Schieles „Bildnis eines Herren" zeigt Carl Reininghaus und soll bei Sotheby's zwischen 209.000 und 313.000 Euro bringen.

Foto: Standard/Sotheby's

London - Februar, Mai, Juni und November, das sind jene Monate, die für den Kunstmarkt eine Schlüsselrolle spielen. Die dann in London und New York erzielten Umsätze aus Auktionen fungierten in den letzten Jahren stets als Stimmungsbarometer. Die Anfang Februar in London abgehaltenen Versteigerungen der Sparten Impressionist & Modern Art sowie Contemporary & Post War sind mehr als nur der offizielle Saisonauftakt.

Von deren Performance leitet man immer auch Prognosen für den Rest des Jahres ab.
Die Nachfrage im Mai und Juni liefert in der Jahresfolge dann einen Zwischenstand aus den beiden Metropolen. Die meisten der im Februar und Mai für einzelne Kunstwerke bewilligten Rekorde können ihre Positionen bis zur Veröffentlichung der zehn höchsten Zuschläge eines Jahres halten, so nicht im November New York dazwischenfunkt.

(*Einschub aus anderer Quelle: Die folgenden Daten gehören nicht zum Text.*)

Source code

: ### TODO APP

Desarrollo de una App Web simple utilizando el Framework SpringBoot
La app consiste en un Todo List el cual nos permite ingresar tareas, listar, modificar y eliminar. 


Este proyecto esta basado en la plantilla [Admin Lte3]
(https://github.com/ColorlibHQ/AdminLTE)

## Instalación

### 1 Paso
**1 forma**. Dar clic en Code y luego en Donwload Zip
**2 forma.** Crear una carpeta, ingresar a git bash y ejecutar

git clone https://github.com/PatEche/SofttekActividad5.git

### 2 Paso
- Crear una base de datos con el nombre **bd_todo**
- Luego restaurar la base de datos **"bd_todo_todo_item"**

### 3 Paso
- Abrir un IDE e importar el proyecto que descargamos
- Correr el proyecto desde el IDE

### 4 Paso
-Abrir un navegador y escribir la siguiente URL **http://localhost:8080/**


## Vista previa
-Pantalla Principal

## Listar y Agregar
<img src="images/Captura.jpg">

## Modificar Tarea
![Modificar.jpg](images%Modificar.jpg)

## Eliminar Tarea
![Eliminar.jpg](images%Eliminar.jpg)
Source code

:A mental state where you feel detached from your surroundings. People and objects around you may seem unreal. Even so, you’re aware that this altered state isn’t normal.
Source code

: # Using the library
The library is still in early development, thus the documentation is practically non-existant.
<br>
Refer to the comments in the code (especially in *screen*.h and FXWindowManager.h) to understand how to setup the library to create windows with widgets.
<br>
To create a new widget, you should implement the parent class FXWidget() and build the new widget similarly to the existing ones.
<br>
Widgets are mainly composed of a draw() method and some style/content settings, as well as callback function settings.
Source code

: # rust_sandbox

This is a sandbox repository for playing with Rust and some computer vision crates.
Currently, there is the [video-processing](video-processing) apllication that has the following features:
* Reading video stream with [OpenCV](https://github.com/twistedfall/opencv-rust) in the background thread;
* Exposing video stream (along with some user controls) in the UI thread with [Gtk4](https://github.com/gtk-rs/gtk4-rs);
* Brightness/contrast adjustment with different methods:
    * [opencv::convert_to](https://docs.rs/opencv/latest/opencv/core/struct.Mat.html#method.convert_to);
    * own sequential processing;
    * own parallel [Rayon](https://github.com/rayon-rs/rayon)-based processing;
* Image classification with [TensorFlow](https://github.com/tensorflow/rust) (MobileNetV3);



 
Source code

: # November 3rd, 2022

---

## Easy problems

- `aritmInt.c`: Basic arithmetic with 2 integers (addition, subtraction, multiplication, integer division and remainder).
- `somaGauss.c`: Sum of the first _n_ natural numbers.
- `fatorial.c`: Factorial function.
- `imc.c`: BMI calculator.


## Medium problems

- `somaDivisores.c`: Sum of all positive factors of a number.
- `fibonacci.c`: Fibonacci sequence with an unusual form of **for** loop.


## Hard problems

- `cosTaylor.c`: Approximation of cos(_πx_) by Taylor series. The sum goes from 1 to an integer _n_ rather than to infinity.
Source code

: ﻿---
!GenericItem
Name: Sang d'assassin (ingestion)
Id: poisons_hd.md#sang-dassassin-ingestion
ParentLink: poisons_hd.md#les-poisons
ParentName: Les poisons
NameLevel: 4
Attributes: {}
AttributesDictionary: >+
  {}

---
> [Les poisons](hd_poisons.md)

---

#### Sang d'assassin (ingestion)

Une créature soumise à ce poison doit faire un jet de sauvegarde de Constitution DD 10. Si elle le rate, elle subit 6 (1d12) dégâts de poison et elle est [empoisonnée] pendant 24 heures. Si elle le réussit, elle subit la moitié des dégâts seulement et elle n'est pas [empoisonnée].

Auch im vergangenen Jahr hatten die Vergleichsauktionen im Februar Rekorde beschert: Beim Evening Sale der Sparte Impressionist & Modern Art notierte Christie's nach exakt 100 Besitzerwechseln 139,6 Millionen Euro (105,4 Mio. Pfund). Einen Tag später übertrumpfte Sotheby's diese Vorgabe mit einem Abendtotal von 154,62 Millionen Euro (116,69 Mio. Pfund) nach nur 67 Zuschlägen.

Im Rückblick, und vor allem im Vergleich zu 2007, waren die erzielten Umsätze von 138,8 Millionen (Christie's) und 143,69 Millionen Euro (Sotheby's) tatsächlich stattlich ausgefallen. Die aktuellen Erwartungen sind bescheidener, ebenso die Anzahl der angebotenen Kunstwerke.
Mit der Akquisition scheinen die Giganten Christie's und Sotheby's ein Problem zu haben: Nicht nur wegen der nunmehr kaum noch im Vorfeld erteilten Preisgarantien, sondern auch aufgrund offensichtlicher Unsicherheiten auf Einbringerseite. Es grassiert die Angst, dass ehemals hochdotierte und kunsthistorisch relevante Kunstwerke im aktuellen Klima nicht die ausreichende Wertschätzung erfahren.

Akquisitionsprobleme

Noch 2008 hatte beispielsweise Christie's insgesamt 131 Positionen in der Abendsitzung ins Rennen geschickt, aktuell sind es am 4. Februar gerade mal 47, für die immerhin 60 Millionen Pfund erwartet werden. Sotheby's speckte sein Aufgebot für den 3. Februar von 76 auf nur 30 Kunstwerke ab, die zwischen 40 und 55 Millionen Pfund einbringen sollen. Insofern werden die kommende Woche erzielten Umsätze mit solchen aus den Vorjahren auf den ersten Blick nicht vergleichbar sein.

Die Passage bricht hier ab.